(Data items)
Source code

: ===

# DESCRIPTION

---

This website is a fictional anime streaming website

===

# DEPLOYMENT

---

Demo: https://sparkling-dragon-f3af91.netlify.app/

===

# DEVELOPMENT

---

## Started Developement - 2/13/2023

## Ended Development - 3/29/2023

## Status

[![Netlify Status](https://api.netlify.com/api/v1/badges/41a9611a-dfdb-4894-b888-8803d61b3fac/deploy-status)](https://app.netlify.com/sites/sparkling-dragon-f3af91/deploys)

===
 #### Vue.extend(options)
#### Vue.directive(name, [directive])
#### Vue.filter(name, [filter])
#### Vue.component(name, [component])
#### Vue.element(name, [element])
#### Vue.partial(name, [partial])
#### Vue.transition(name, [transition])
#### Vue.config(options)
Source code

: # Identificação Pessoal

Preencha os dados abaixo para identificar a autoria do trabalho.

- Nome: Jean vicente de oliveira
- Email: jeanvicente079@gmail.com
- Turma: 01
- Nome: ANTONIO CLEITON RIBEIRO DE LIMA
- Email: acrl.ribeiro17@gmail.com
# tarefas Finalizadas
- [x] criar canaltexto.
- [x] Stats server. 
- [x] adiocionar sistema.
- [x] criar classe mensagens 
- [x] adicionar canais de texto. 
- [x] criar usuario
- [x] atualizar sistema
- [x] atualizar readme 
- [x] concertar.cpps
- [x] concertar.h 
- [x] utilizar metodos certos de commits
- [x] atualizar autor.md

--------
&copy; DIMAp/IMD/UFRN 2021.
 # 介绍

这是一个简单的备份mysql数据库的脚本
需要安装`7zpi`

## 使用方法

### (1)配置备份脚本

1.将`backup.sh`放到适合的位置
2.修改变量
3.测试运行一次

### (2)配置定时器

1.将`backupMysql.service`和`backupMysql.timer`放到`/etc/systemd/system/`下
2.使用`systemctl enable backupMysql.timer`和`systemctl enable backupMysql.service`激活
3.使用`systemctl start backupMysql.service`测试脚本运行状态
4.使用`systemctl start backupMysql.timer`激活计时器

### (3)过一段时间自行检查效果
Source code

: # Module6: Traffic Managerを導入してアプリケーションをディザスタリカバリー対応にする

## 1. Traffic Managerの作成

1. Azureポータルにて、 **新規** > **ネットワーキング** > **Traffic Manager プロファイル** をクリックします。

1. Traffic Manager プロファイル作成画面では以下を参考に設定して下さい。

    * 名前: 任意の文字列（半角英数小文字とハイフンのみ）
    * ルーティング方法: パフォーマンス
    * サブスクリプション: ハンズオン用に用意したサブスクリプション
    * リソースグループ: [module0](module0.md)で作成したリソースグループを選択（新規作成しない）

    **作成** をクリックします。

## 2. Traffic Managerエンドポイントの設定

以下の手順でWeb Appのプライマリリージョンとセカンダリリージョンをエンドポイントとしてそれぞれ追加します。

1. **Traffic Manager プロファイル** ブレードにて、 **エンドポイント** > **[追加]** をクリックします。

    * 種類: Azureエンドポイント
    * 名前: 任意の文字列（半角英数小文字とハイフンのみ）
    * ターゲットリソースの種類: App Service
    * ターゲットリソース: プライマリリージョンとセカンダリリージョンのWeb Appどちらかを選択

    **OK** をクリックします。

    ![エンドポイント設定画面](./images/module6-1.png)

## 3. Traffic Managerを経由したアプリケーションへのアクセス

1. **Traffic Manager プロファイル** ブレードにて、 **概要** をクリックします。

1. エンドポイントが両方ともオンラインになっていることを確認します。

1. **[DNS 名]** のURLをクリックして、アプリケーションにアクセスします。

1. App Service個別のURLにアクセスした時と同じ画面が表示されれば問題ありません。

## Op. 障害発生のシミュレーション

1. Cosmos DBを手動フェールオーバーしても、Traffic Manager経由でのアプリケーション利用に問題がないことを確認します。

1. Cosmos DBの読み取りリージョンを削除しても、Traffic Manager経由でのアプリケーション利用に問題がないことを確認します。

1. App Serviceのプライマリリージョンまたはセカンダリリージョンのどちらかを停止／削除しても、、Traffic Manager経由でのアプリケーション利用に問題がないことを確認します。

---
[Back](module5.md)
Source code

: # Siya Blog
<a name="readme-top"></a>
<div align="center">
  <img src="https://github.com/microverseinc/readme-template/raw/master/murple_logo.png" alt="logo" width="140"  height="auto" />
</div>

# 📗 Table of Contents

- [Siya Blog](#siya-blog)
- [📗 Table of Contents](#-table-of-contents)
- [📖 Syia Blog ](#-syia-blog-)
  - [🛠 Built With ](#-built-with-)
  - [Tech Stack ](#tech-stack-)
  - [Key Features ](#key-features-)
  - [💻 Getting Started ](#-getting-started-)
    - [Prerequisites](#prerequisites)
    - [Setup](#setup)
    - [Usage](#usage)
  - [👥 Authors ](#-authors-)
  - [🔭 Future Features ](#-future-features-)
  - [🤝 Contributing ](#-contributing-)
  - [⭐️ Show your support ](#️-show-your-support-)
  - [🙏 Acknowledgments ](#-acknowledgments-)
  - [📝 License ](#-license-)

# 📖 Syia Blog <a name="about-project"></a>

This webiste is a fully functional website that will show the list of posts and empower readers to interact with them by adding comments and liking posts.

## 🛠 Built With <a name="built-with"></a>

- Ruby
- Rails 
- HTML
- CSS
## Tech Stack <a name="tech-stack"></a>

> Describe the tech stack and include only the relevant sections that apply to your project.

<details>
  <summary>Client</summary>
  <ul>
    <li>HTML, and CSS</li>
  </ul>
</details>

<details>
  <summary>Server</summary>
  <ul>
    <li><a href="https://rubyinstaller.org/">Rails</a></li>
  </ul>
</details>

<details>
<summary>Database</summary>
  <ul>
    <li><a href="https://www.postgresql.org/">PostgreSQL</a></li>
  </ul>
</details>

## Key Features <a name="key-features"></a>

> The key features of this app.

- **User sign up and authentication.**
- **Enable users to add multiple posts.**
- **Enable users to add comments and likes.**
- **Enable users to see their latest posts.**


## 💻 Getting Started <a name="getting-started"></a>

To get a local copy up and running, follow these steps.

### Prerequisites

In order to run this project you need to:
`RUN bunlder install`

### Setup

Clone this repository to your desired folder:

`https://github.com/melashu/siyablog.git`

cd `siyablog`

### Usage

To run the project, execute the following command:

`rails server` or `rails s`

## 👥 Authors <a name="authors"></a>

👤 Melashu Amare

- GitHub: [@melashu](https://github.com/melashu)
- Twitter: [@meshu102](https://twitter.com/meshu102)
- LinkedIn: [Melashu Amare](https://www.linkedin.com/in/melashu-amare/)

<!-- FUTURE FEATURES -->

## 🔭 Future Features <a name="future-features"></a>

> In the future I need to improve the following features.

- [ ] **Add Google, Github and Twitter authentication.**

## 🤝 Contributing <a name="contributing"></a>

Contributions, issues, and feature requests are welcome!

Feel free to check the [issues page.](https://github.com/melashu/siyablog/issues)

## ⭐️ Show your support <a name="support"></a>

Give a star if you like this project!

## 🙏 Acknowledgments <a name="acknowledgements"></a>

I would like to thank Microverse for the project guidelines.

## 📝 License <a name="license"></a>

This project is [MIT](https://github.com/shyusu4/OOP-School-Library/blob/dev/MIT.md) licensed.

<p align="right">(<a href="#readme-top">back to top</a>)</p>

### Task directions:
Your reply should be one number: how many lines in the records contain "tech".

### Answer box:
3